Interview: Wall Street’s equality movement for LGBT (lesbian, gay, bisexual, and transgender) Out on the Street is seeking Chinese banks to join the group in promoting a diverse and inclusive working environment for non-heterosexual colleagues, said founder Todd Sears. Statistics have showed that such a fair environment can essentially reduce turnover rate of LGBT personnel and enhance their focus on work, helping financial institutions save as much as 40 percent of related costs, Sears said.
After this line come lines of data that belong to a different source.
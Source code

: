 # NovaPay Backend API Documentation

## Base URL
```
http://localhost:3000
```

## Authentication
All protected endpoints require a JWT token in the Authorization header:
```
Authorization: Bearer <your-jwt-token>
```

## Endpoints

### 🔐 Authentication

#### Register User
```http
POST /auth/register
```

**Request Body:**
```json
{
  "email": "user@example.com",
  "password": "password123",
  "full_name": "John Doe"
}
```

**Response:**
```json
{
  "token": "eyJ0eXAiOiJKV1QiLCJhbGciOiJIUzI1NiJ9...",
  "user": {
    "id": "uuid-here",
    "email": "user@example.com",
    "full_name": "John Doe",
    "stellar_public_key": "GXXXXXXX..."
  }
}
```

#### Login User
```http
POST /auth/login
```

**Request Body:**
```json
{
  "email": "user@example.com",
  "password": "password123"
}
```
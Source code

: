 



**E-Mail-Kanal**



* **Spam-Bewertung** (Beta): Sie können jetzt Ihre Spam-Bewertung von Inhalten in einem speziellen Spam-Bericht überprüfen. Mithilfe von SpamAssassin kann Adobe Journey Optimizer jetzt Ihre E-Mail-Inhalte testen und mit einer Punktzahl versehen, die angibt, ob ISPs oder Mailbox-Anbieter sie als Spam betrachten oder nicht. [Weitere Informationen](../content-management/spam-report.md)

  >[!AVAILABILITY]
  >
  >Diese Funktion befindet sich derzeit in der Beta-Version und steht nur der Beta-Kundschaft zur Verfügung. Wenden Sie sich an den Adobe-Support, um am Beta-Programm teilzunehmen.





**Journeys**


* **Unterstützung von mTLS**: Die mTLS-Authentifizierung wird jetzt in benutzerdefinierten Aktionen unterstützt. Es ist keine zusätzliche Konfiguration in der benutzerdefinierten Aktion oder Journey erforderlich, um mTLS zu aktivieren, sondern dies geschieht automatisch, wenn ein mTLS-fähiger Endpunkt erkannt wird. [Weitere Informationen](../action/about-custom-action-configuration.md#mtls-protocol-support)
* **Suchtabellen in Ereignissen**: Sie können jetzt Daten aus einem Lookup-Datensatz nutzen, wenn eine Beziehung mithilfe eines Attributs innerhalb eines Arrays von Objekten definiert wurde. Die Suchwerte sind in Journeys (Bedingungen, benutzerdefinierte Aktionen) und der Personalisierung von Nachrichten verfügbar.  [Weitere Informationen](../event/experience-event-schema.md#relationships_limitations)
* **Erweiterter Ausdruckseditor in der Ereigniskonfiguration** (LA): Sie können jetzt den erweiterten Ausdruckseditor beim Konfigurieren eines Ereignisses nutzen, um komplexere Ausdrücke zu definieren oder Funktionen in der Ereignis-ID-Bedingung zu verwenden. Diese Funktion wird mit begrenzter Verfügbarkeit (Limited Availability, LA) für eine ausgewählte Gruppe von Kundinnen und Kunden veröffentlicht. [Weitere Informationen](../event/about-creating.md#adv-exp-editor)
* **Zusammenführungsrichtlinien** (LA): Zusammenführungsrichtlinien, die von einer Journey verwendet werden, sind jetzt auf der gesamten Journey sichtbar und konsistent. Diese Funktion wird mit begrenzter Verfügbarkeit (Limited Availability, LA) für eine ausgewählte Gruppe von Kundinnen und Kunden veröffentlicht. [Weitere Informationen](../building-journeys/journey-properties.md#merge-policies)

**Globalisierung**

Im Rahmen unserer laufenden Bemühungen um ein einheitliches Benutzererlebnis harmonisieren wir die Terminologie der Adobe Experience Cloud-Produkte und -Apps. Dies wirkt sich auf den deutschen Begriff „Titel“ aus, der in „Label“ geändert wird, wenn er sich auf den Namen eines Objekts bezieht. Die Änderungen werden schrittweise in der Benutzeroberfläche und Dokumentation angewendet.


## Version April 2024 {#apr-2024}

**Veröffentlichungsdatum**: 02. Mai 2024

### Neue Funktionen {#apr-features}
He added that the economy can also get boosted by LGBT’s high consumption power, with such people said to spend a total of US$860 billion a year in the United States.

POLITICS

Even a totalitarian government would explain decisions to people, York Chow says

Interview: Former health minister York Chow has expressed deep grief over the failure of the Hong Kong government to give justification of its decision not to give a free-to-air license to Hong Kong Television Networks. He said even a totalitarian feudalistic government would be obligated to explain its decision to the people. Chow said it was not common for the Executive Council to reject proposals made by the relevant policy bureaus. The public uproar over the government’s decision, he said, has already precipitated a governance crisis.

Hong Kong launches population policy consultation

An extension of retirement age aimed to boost manpower supply is one of the three key proposals contained in a consultative paper on Hong Kong’s population policy to be released by the government on Thursday for a four-month-long public consultation. The other two are importation of foreign and mainland workers to help ease labor shortage in some sectors and incentives to encourage people giving birth. It is learned that the ideas will only be raised in open-end format without details to help encourage public discussion. The government will also refrain from giving its policy preferences at this stage.

EDITORIAL

Time for China to reform managing principle of foreign exchange reserves

The time has come for the Chinese government to reform the managing principle of its foreign exchange reserves. Despite a reduction of US$11.2 billion in treasuries holding in August, it is still unclear whether such a fall will become a trend. However, given an increasing risks in holding US dollar-denominated assets and a rising size of China’s foreign exchange reserves, it is now time to change to a risk-weighted strategy and downplay the potential political impacts of reducing the reserves’ investment in US treasuries. The new regime should also use its returns to improve social welfare while diversifying its investment portfolio.

COMMENTS

Occupy Central links with external political forces overstated

DAB chairman, Tam Yiu-chung, has called on pro-establishment lawmakers to sign a statement in relation to the Occupy Central movement, whose leaders had recently met certain members of Taiwan’s Democratic Progressive Party. The statement that noted the meeting as having introduced pro-independence external political forces has actually overstated the influence of those DPP members, columnist Yu Kam-yin wrote. Certain pro-establishment lawmakers, meanwhile, are concerned that the meeting will get on Beijing’s nerve, potentially posing more hurdles to Hong Kong constitutional reform.